La survie du virus est de 24 à 48 heures
sur des surfaces non poreuses, et de 8 à 12 heures sur le tissu ou le
papier.
L’incubation est de 8 à 72 heures. Un diagnostic rapide
est possible grâce à la détection d’antigène viral de virus influenza
A dans les sécrétions nasales ou pharyngées.
Le virus influenza A peut être responsable de bronchopneumopathie
sévère avec un taux de mortalité pouvant atteindre 50 %.
Lorsqu’il s’agit de patients institutionnalisés, la mortalité s’élève.
Les conséquences de la grippe ont été mieux étudiées en institution
que chez les patients en soins intensifs.
Le vieillissement associé aux comorbidités rend le sujet institutionnalisé particulièrement fragile ;
en France, 75 % des sujets de 75 ans et plus sont vaccinés contre la
grippe, or le vaccin représente la meilleure des préventions.
Malheureusement une minorité parmi le personnel soignant est
vaccinée et donc susceptible de transmettre la maladie aux patients.
Une étude portant sur 10 unités de soins de longue durée où la
vaccination était systématiquement proposée au personnel contre
10 autres unités où elle n’était pas proposée, a montré une différence
significative en termes de mortalité alors que le taux de résidents
vaccinés dans les deux groupes était le même.

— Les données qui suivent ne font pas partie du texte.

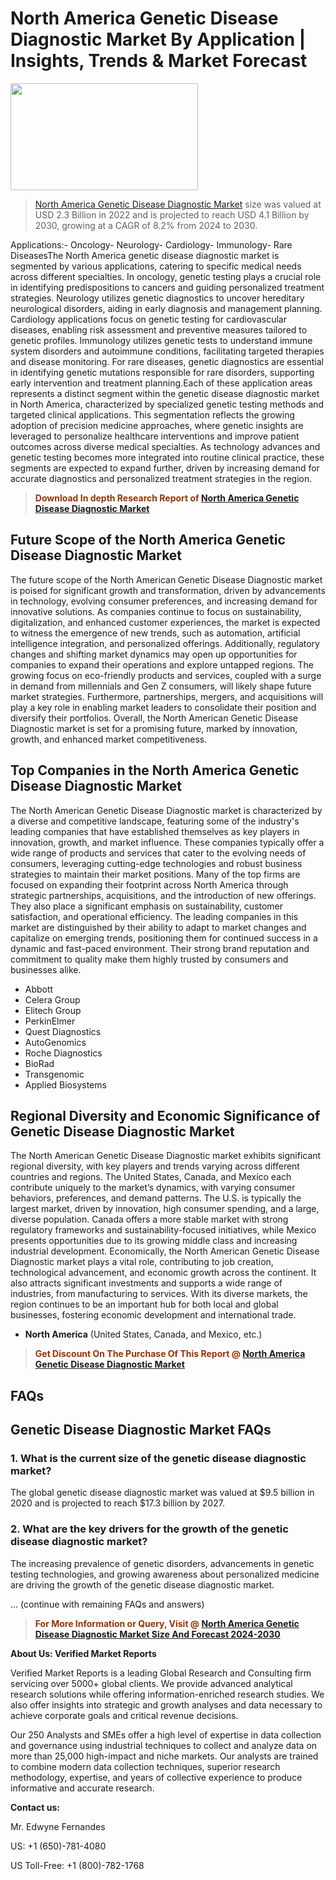 <p><h1>North America Genetic Disease Diagnostic Market By Application | Insights, Trends & Market Forecast</h1><p><img class="aligncenter size-medium wp-image-105565" src="https://ffe5etoiles.com/wp-content/uploads/2025/01/MST7-300x171.png" alt="" width="300" height="171" /></p><blockquote><p><a href="https://www.verifiedmarketreports.com/download-sample/?rid=476311&utm_source=Github-NA&utm_medium=353" target="_blank">North America Genetic Disease Diagnostic Market</a> size was valued at USD 2.3 Billion in 2022 and is projected to reach USD 4.1 Billion by 2030, growing at a CAGR of 8.2% from 2024 to 2030.</p></blockquote>Applications:- Oncology- Neurology- Cardiology- Immunology- Rare DiseasesThe North America genetic disease diagnostic market is segmented by various applications, catering to specific medical needs across different specialties. In oncology, genetic testing plays a crucial role in identifying predispositions to cancers and guiding personalized treatment strategies. Neurology utilizes genetic diagnostics to uncover hereditary neurological disorders, aiding in early diagnosis and management planning. Cardiology applications focus on genetic testing for cardiovascular diseases, enabling risk assessment and preventive measures tailored to genetic profiles. Immunology utilizes genetic tests to understand immune system disorders and autoimmune conditions, facilitating targeted therapies and disease monitoring. For rare diseases, genetic diagnostics are essential in identifying genetic mutations responsible for rare disorders, supporting early intervention and treatment planning.Each of these application areas represents a distinct segment within the genetic disease diagnostic market in North America, characterized by specialized genetic testing methods and targeted clinical applications. This segmentation reflects the growing adoption of precision medicine approaches, where genetic insights are leveraged to personalize healthcare interventions and improve patient outcomes across diverse medical specialties. As technology advances and genetic testing becomes more integrated into routine clinical practice, these segments are expected to expand further, driven by increasing demand for accurate diagnostics and personalized treatment strategies in the region.</p><blockquote><p><span style="color: #993300;"><strong>Download In depth Research Report of <a href="https://www.verifiedmarketreports.com/download-sample/?rid=476311&utm_source=Github-NA&utm_medium=353">North America Genetic Disease Diagnostic Market</a></strong></span></p></blockquote><h2>Future Scope of the North America Genetic Disease Diagnostic Market</h2><p>The future scope of the North American Genetic Disease Diagnostic market is poised for significant growth and transformation, driven by advancements in technology, evolving consumer preferences, and increasing demand for innovative solutions. As companies continue to focus on sustainability, digitalization, and enhanced customer experiences, the market is expected to witness the emergence of new trends, such as automation, artificial intelligence integration, and personalized offerings. Additionally, regulatory changes and shifting market dynamics may open up opportunities for companies to expand their operations and explore untapped regions. The growing focus on eco-friendly products and services, coupled with a surge in demand from millennials and Gen Z consumers, will likely shape future market strategies. Furthermore, partnerships, mergers, and acquisitions will play a key role in enabling market leaders to consolidate their position and diversify their portfolios. Overall, the North American Genetic Disease Diagnostic market is set for a promising future, marked by innovation, growth, and enhanced market competitiveness.</p><h2>Top Companies in the North America Genetic Disease Diagnostic Market</h2><p>The North American Genetic Disease Diagnostic market is characterized by a diverse and competitive landscape, featuring some of the industry's leading companies that have established themselves as key players in innovation, growth, and market influence. These companies typically offer a wide range of products and services that cater to the evolving needs of consumers, leveraging cutting-edge technologies and robust business strategies to maintain their market positions. Many of the top firms are focused on expanding their footprint across North America through strategic partnerships, acquisitions, and the introduction of new offerings. They also place a significant emphasis on sustainability, customer satisfaction, and operational efficiency. The leading companies in this market are distinguished by their ability to adapt to market changes and capitalize on emerging trends, positioning them for continued success in a dynamic and fast-paced environment. Their strong brand reputation and commitment to quality make them highly trusted by consumers and businesses alike.</p><p><ul><li>Abbott </li><li> Celera Group </li><li> Elitech Group </li><li> PerkinElmer </li><li> Quest Diagnostics </li><li> AutoGenomics </li><li> Roche Diagnostics </li><li> BioRad </li><li> Transgenomic </li><li> Applied Biosystems</li></ul></p><h2>Regional Diversity and Economic Significance of Genetic Disease Diagnostic Market</h2><p>The North American Genetic Disease Diagnostic market exhibits significant regional diversity, with key players and trends varying across different countries and regions. The United States, Canada, and Mexico each contribute uniquely to the market’s dynamics, with varying consumer behaviors, preferences, and demand patterns. The U.S. is typically the largest market, driven by innovation, high consumer spending, and a large, diverse population. Canada offers a more stable market with strong regulatory frameworks and sustainability-focused initiatives, while Mexico presents opportunities due to its growing middle class and increasing industrial development. Economically, the North American Genetic Disease Diagnostic market plays a vital role, contributing to job creation, technological advancement, and economic growth across the continent. It also attracts significant investments and supports a wide range of industries, from manufacturing to services. With its diverse markets, the region continues to be an important hub for both local and global businesses, fostering economic development and international trade.</p><ul> <li><strong>North America</strong> (United States, Canada, and Mexico, etc.)</li></ul><blockquote><p><span style="color: #993300;"><strong>Get Discount On The Purchase Of This Report @ <a href="https://www.verifiedmarketreports.com/ask-for-discount/?rid=476311&utm_source=Github-NA&utm_medium=353">North America Genetic Disease Diagnostic Market</a></strong></span></p></blockquote><h2>FAQs</h2><p><h2>Genetic Disease Diagnostic Market FAQs</h1><h3>1. What is the current size of the genetic disease diagnostic market?</div><div></h3><p>The global genetic disease diagnostic market was valued at $9.5 billion in 2020 and is projected to reach $17.3 billion by 2027.</p><h3>2. What are the key drivers for the growth of the genetic disease diagnostic market?</div><div></h3><p>The increasing prevalence of genetic disorders, advancements in genetic testing technologies, and growing awareness about personalized medicine are driving the growth of the genetic disease diagnostic market.</p>... (continue with remaining FAQs and answers)</body></html></p><blockquote><p><span style="color: #993300;"><strong>For More Information or Query, Visit @ <a href="https://www.verifiedmarketreports.com/product/genetic-disease-diagnostic-market-size-and-forecast/">North America Genetic Disease Diagnostic Market Size And Forecast 2024-2030</a></strong></span></p></blockquote><p><strong>About Us: Verified Market Reports</strong></p><p>Verified Market Reports is a leading Global Research and Consulting firm servicing over 5000+ global clients. We provide advanced analytical research solutions while offering information-enriched research studies. We also offer insights into strategic and growth analyses and data necessary to achieve corporate goals and critical revenue decisions.</p><p>Our 250 Analysts and SMEs offer a high level of expertise in data collection and governance using industrial techniques to collect and analyze data on more than 25,000 high-impact and niche markets. Our analysts are trained to combine modern data collection techniques, superior research methodology, expertise, and years of collective experience to produce informative and accurate research.</p><p><strong>Contact us:</strong></p><p>Mr. Edwyne Fernandes</p><p>US: +1 (650)-781-4080</p><p>US Toll-Free: +1 (800)-782-1768</p>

Il existe des traitements curatifs, il s’agit de l’amantadine et des
inhibiteurs de la neuraminidase : le zanamivir et l’oseltamivir.
Ces
deux groupes de traitement semblent efficaces pour diminuer les
symptômes, la durée d’évolution et les complications.
Le
traitement doit être précoce (au mieux administré avant la 30e heure
d’évolution).
Les résultats des études portant sur l’efficacité de ces
traitements en institution sont encourageants.
En cas d’échec de
l’amantadine sur la propagation de la maladie, le zanamivir a
montré qu’il était efficace.
En cas d’épidémie en institution, des
mesures simples permettent également de limiter la propagation :
lavage des mains, port de masques, isolement des malades atteints.
La vaccination systématique des résidents reste la meilleure
prévention.
B - VIRUS RESPIRATOIRE SYNCYTIAL :
Chez l’adulte il s’agit le plus souvent de réinfection, donc moins
sévère que l’infection chez l’enfant. Plusieurs épidémies en
institution ont été décrites avec une mortalité allant de 0 à 50 %.
La vaccination est décevante et il n’y a pas de traitement spécifique ;
la transmission nécessite un contact étroit entre individus.
Le
diagnostic est rendu plus aisé par la disponibilité d’un test rapide
détectant l’antigène viral.
C - AUTRES VIRUS :
D’autres virus peuvent être en cause : adénovirus, VZV, herpèsvirus,
rubéole.
L’infection par herpèsvirus est l’apanage du sujet âgé ventilé de
façon prolongée.
La mortalité est élevée, plutôt liée au terrain.
L’infection se ferait par aspiration ou propagation contiguë à
partir de lésions des voies aériennes supérieures ou de la bouche,
l’intubation trachéale prédispose à la diffusion de l’HSV à partir
de l’oropharynx, mais des lésions des voies aériennes
inférieures pourraient prédisposer à la réactivation virale.
Les manifestations cliniques et radiologiques sont aspécifiques,
mais souvent associées à une trachéobronchite nécrotique,
purulente, caractérisée par un exsudat épais responsable
d’obstruction des voies aériennes.
Le diagnostic repose sur
l’isolement du virus, mais seul il n’est pas suffisant pour faire le
diagnostic de bronchopneumopathie herpétique.
Il doit s’y
associer l’aspect endoscopique et les données cytohistologiques
sur le LBA et/ou les biopsies bronchiques.